Each entry must come back word for word; drop the images as you go.
════════
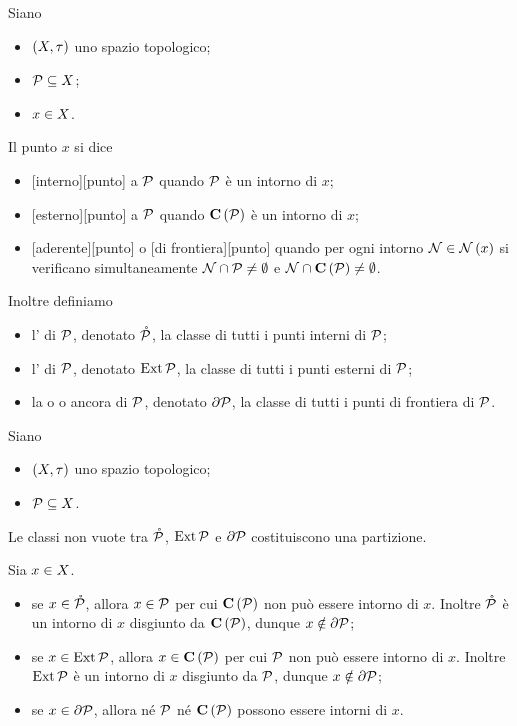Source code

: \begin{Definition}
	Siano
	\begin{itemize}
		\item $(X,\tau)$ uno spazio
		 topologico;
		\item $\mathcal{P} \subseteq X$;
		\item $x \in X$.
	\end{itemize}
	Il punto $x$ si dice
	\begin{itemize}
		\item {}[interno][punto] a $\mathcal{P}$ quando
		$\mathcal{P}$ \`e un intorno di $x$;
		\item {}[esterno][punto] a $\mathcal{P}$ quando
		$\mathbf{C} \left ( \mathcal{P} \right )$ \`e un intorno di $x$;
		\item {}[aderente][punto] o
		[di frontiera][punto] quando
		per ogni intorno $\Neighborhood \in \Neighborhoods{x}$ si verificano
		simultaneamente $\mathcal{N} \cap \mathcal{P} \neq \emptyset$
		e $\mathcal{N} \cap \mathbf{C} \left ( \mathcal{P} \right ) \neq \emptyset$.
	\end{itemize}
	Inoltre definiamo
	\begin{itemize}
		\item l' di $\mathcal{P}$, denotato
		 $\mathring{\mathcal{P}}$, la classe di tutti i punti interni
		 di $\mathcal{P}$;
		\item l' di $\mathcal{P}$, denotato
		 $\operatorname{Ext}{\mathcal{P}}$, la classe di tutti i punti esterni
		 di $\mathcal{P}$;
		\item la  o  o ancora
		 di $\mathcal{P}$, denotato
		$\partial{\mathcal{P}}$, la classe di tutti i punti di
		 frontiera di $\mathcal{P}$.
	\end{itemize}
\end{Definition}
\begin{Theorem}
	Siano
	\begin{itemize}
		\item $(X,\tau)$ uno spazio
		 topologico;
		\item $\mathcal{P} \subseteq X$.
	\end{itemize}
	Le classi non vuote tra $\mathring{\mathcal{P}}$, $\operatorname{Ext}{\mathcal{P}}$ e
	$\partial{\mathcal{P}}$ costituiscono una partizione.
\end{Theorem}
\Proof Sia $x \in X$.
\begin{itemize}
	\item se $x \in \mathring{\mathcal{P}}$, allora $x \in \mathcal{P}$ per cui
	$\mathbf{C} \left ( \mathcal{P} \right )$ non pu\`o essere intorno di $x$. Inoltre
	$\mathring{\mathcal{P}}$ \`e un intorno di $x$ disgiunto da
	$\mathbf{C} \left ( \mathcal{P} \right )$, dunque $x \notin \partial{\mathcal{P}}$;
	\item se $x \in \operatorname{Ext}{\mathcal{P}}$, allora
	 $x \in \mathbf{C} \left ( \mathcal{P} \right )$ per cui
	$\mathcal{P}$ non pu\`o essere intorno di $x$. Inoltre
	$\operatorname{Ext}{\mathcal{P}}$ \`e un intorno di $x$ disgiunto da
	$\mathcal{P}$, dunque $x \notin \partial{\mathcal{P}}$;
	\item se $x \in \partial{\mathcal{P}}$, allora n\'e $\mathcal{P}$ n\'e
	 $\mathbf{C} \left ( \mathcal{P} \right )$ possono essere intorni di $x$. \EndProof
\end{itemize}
════════
* [Answer box]
Source code

: \begin{Definition}
	Siano
	\begin{itemize}
		\item $(X,\tau)$ uno spazio
		 topologico;
		\item $\mathcal{P} \subseteq X$;
		\item $x \in X$.
	\end{itemize}
	Il punto $x$ si dice
	\begin{itemize}
		\item {}[interno][punto] a $\mathcal{P}$ quando
		$\mathcal{P}$ \`e un intorno di $x$;
		\item {}[esterno][punto] a $\mathcal{P}$ quando
		$\mathbf{C} \left ( \mathcal{P} \right )$ \`e un intorno di $x$;
		\item {}[aderente][punto] o
		[di frontiera][punto] quando
		per ogni intorno $\Neighborhood \in \Neighborhoods{x}$ si verificano
		simultaneamente $\mathcal{N} \cap \mathcal{P} \neq \emptyset$
		e $\mathcal{N} \cap \mathbf{C} \left ( \mathcal{P} \right ) \neq \emptyset$.
	\end{itemize}
	Inoltre definiamo
	\begin{itemize}
		\item l' di $\mathcal{P}$, denotato
		 $\mathring{\mathcal{P}}$, la classe di tutti i punti interni
		 di $\mathcal{P}$;
		\item l' di $\mathcal{P}$, denotato
		 $\operatorname{Ext}{\mathcal{P}}$, la classe di tutti i punti esterni
		 di $\mathcal{P}$;
		\item la  o  o ancora
		 di $\mathcal{P}$, denotato
		$\partial{\mathcal{P}}$, la classe di tutti i punti di
		 frontiera di $\mathcal{P}$.
	\end{itemize}
\end{Definition}
\begin{Theorem}
	Siano
	\begin{itemize}
		\item $(X,\tau)$ uno spazio
		 topologico;
		\item $\mathcal{P} \subseteq X$.
	\end{itemize}
	Le classi non vuote tra $\mathring{\mathcal{P}}$, $\operatorname{Ext}{\mathcal{P}}$ e
	$\partial{\mathcal{P}}$ costituiscono una partizione.
\end{Theorem}
\Proof Sia $x \in X$.
\begin{itemize}
	\item se $x \in \mathring{\mathcal{P}}$, allora $x \in \mathcal{P}$ per cui
	$\mathbf{C} \left ( \mathcal{P} \right )$ non pu\`o essere intorno di $x$. Inoltre
	$\mathring{\mathcal{P}}$ \`e un intorno di $x$ disgiunto da
	$\mathbf{C} \left ( \mathcal{P} \right )$, dunque $x \notin \partial{\mathcal{P}}$;
	\item se $x \in \operatorname{Ext}{\mathcal{P}}$, allora
	 $x \in \mathbf{C} \left ( \mathcal{P} \right )$ per cui
	$\mathcal{P}$ non pu\`o essere intorno di $x$. Inoltre
	$\operatorname{Ext}{\mathcal{P}}$ \`e un intorno di $x$ disgiunto da
	$\mathcal{P}$, dunque $x \notin \partial{\mathcal{P}}$;
	\item se $x \in \partial{\mathcal{P}}$, allora n\'e $\mathcal{P}$ n\'e
	 $\mathbf{C} \left ( \mathcal{P} \right )$ possono essere intorni di $x$. \EndProof
\end{itemize}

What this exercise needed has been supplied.